- Opening Delimiter -

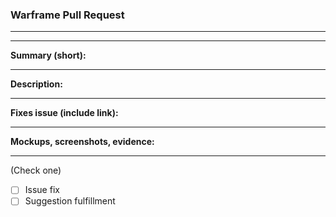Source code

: ### Warframe Pull Request
---
---

**Summary (short):**

---
**Description:**

---
**Fixes issue (include link):**

---
**Mockups, screenshots, evidence:**

---

(Check one)
- [ ] Issue fix
- [ ] Suggestion fulfillment
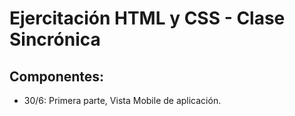 
# **Ejercitación HTML y CSS - Clase Sincrónica**

## Componentes:

- 30/6: Primera parte, Vista Mobile de aplicación.
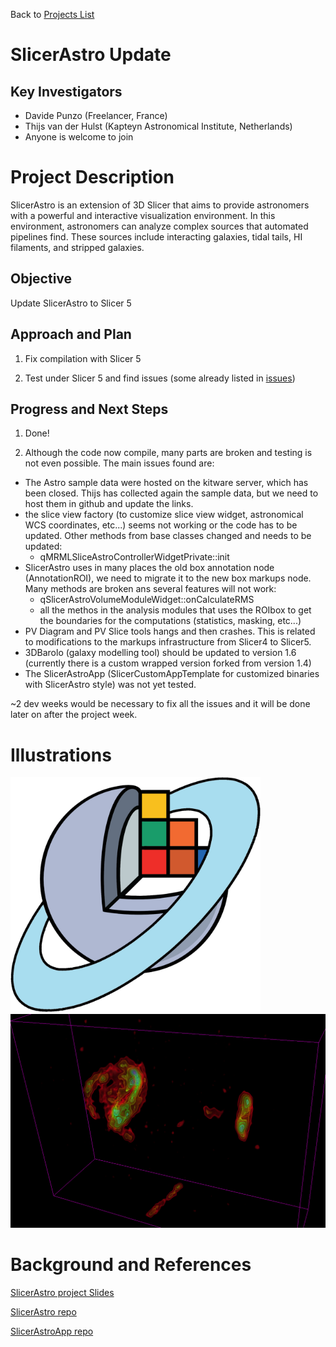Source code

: Back to [Projects List](../../README.md#ProjectsList)

# SlicerAstro Update

## Key Investigators

- Davide Punzo (Freelancer, France)
- Thijs van der Hulst (Kapteyn Astronomical Institute, Netherlands)
- Anyone is welcome to join


# Project Description
SlicerAstro is an extension of 3D Slicer that aims to provide astronomers with a powerful and interactive visualization environment. In this environment, astronomers can analyze complex sources that automated pipelines find. These sources include interacting galaxies, tidal tails, HI filaments, and stripped galaxies.

## Objective

Update SlicerAstro to Slicer 5

## Approach and Plan

1) Fix compilation with Slicer 5

2) Test under Slicer 5 and find issues (some already listed in [issues](https://github.com/Punzo/SlicerAstroApp/issues/4))

## Progress and Next Steps

1) Done!

2) Although the code now compile, many parts are broken and testing is not even possible. The main issues found are:
 - The Astro sample data were hosted on the kitware server, which has been closed. Thijs has collected again the sample data, but we need to host them in github and update the links.
 - the slice view factory (to customize slice view widget, astronomical WCS coordinates, etc...) seems not working or the code has to be updated. Other methods from base classes changed and needs to be updated:
    - qMRMLSliceAstroControllerWidgetPrivate::init
 - SlicerAstro uses in many places the old box annotation node (AnnotationROI), we need to migrate it to the new box markups node. Many methods are broken ans several features will not work: 
   - qSlicerAstroVolumeModuleWidget::onCalculateRMS
   - all the methos in the analysis modules that uses the ROIbox to get the boundaries for the computations (statistics, masking, etc...)
 - PV Diagram and PV Slice tools hangs and then crashes. This is related to modifications to the markups infrastructure from Slicer4 to Slicer5.
 - 3DBarolo (galaxy modelling tool) should be updated to version 1.6 (currently there is a custom wrapped version forked from version 1.4)
 - The SlicerAstroApp (SlicerCustomAppTemplate for customized binaries with SlicerAstro style) was not yet tested.

~2 dev weeks would be necessary to fix all the issues and it will be done later on after the project week.


# Illustrations
<img alt="SlicerAstro Icon" src="SlicerAstroIcon.png" width="400"/> <img alt="WEIN069" src="WEIN069.png" width="550"/>

# Background and References
[SlicerAstro project Slides](https://docs.google.com/presentation/d/1nfBQul_XENvYHQvPe2c_DCJmSOk13eX0GEoBoHz8MFU/edit#slide=id.p1)

[SlicerAstro repo](https://github.com/Punzo/SlicerAstro)

[SlicerAstroApp repo](https://github.com/Punzo/SlicerAstroApp)
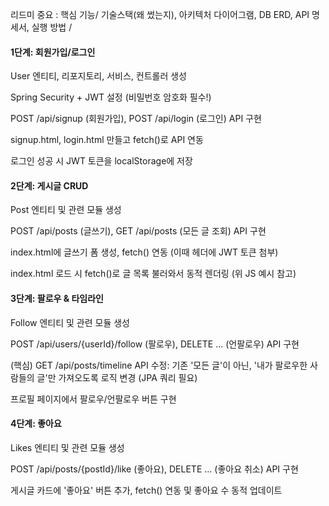 <p>리드미 중요 : 핵심 기능/ 기술스택(왜 썼는지), 아키텍처 다이어그램, DB ERD, API 명세서, 실행 방법 / </p>

<h4>1단계: 회원가입/로그인</h4>
  <p>User 엔티티, 리포지토리, 서비스, 컨트롤러 생성</p>
  <p>Spring Security + JWT 설정 (비밀번호 암호화 필수!)
  <p>POST /api/signup (회원가입), POST /api/login (로그인) API 구현
  <p>signup.html, login.html 만들고 fetch()로 API 연동
  <p>로그인 성공 시 JWT 토큰을 localStorage에 저장

<h4>2단계: 게시글 CRUD</h4>
  <p>Post 엔티티 및 관련 모듈 생성
  <p>POST /api/posts (글쓰기), GET /api/posts (모든 글 조회) API 구현
  <p>index.html에 글쓰기 폼 생성, fetch() 연동 (이때 헤더에 JWT 토큰 첨부)
  <p>index.html 로드 시 fetch()로 글 목록 불러와서 동적 렌더링 (위 JS 예시 참고)

<h4>3단계: 팔로우 & 타임라인</h4>
  <p>Follow 엔티티 및 관련 모듈 생성
  <p>POST /api/users/{userId}/follow (팔로우), DELETE ... (언팔로우) API 구현
  <p>(핵심) GET /api/posts/timeline API 수정: 기존 '모든 글'이 아닌, '내가 팔로우한 사람들의 글'만 가져오도록 로직 변경 (JPA 쿼리 필요)
  <p>프로필 페이지에서 팔로우/언팔로우 버튼 구현

<h4>4단계: 좋아요</h4>
  <p>Likes 엔티티 및 관련 모듈 생성
  <p>POST /api/posts/{postId}/like (좋아요), DELETE ... (좋아요 취소) API 구현
  <p>게시글 카드에 '좋아요' 버튼 추가, fetch() 연동 및 좋아요 수 동적 업데이트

- Closing Delimiter -

**How to complete this task:**
The listing must be returned in full and exactly, apart from its pictures.

**Response below:**
Source code

: ### Warframe Pull Request
---
---

**Summary (short):**

---
**Description:**

---
**Fixes issue (include link):**

---
**Mockups, screenshots, evidence:**

---

(Check one)
- [ ] Issue fix
- [ ] Suggestion fulfillment
# **Ejercitación HTML y CSS - Clase Sincrónica**

## Componentes:

- 30/6: Primera parte, Vista Mobile de aplicación.
Source code

: Back to [Projects List](../../README.md#ProjectsList)

# SlicerAstro Update

## Key Investigators

- Davide Punzo (Freelancer, France)
- Thijs van der Hulst (Kapteyn Astronomical Institute, Netherlands)
- Anyone is welcome to join


# Project Description
SlicerAstro is an extension of 3D Slicer that aims to provide astronomers with a powerful and interactive visualization environment. In this environment, astronomers can analyze complex sources that automated pipelines find. These sources include interacting galaxies, tidal tails, HI filaments, and stripped galaxies.

## Objective

Update SlicerAstro to Slicer 5

## Approach and Plan

1) Fix compilation with Slicer 5

2) Test under Slicer 5 and find issues (some already listed in [issues](https://github.com/Punzo/SlicerAstroApp/issues/4))

## Progress and Next Steps

1) Done!

2) Although the code now compile, many parts are broken and testing is not even possible. The main issues found are:
 - The Astro sample data were hosted on the kitware server, which has been closed. Thijs has collected again the sample data, but we need to host them in github and update the links.
 - the slice view factory (to customize slice view widget, astronomical WCS coordinates, etc...) seems not working or the code has to be updated. Other methods from base classes changed and needs to be updated:
    - qMRMLSliceAstroControllerWidgetPrivate::init
 - SlicerAstro uses in many places the old box annotation node (AnnotationROI), we need to migrate it to the new box markups node. Many methods are broken ans several features will not work: 
   - qSlicerAstroVolumeModuleWidget::onCalculateRMS
   - all the methos in the analysis modules that uses the ROIbox to get the boundaries for the computations (statistics, masking, etc...)
 - PV Diagram and PV Slice tools hangs and then crashes. This is related to modifications to the markups infrastructure from Slicer4 to Slicer5.
 - 3DBarolo (galaxy modelling tool) should be updated to version 1.6 (currently there is a custom wrapped version forked from version 1.4)
 - The SlicerAstroApp (SlicerCustomAppTemplate for customized binaries with SlicerAstro style) was not yet tested.

~2 dev weeks would be necessary to fix all the issues and it will be done later on after the project week.


# Illustrations
<img alt="SlicerAstro Icon" src="SlicerAstroIcon.png" width="400"/> <img alt="WEIN069" src="WEIN069.png" width="550"/>

# Background and References
[SlicerAstro project Slides](https://docs.google.com/presentation/d/1nfBQul_XENvYHQvPe2c_DCJmSOk13eX0GEoBoHz8MFU/edit#slide=id.p1)

[SlicerAstro repo](https://github.com/Punzo/SlicerAstro)

[SlicerAstroApp repo](https://github.com/Punzo/SlicerAstroApp)
 <p>리드미 중요 : 핵심 기능/ 기술스택(왜 썼는지), 아키텍처 다이어그램, DB ERD, API 명세서, 실행 방법 / </p>

<h4>1단계: 회원가입/로그인</h4>
  <p>User 엔티티, 리포지토리, 서비스, 컨트롤러 생성</p>
  <p>Spring Security + JWT 설정 (비밀번호 암호화 필수!)
  <p>POST /api/signup (회원가입), POST /api/login (로그인) API 구현
  <p>signup.html, login.html 만들고 fetch()로 API 연동
  <p>로그인 성공 시 JWT 토큰을 localStorage에 저장

<h4>2단계: 게시글 CRUD</h4>
  <p>Post 엔티티 및 관련 모듈 생성
  <p>POST /api/posts (글쓰기), GET /api/posts (모든 글 조회) API 구현
  <p>index.html에 글쓰기 폼 생성, fetch() 연동 (이때 헤더에 JWT 토큰 첨부)
  <p>index.html 로드 시 fetch()로 글 목록 불러와서 동적 렌더링 (위 JS 예시 참고)

<h4>3단계: 팔로우 & 타임라인</h4>
  <p>Follow 엔티티 및 관련 모듈 생성
  <p>POST /api/users/{userId}/follow (팔로우), DELETE ... (언팔로우) API 구현
  <p>(핵심) GET /api/posts/timeline API 수정: 기존 '모든 글'이 아닌, '내가 팔로우한 사람들의 글'만 가져오도록 로직 변경 (JPA 쿼리 필요)
  <p>프로필 페이지에서 팔로우/언팔로우 버튼 구현

<h4>4단계: 좋아요</h4>
  <p>Likes 엔티티 및 관련 모듈 생성
  <p>POST /api/posts/{postId}/like (좋아요), DELETE ... (좋아요 취소) API 구현
  <p>게시글 카드에 '좋아요' 버튼 추가, fetch() 연동 및 좋아요 수 동적 업데이트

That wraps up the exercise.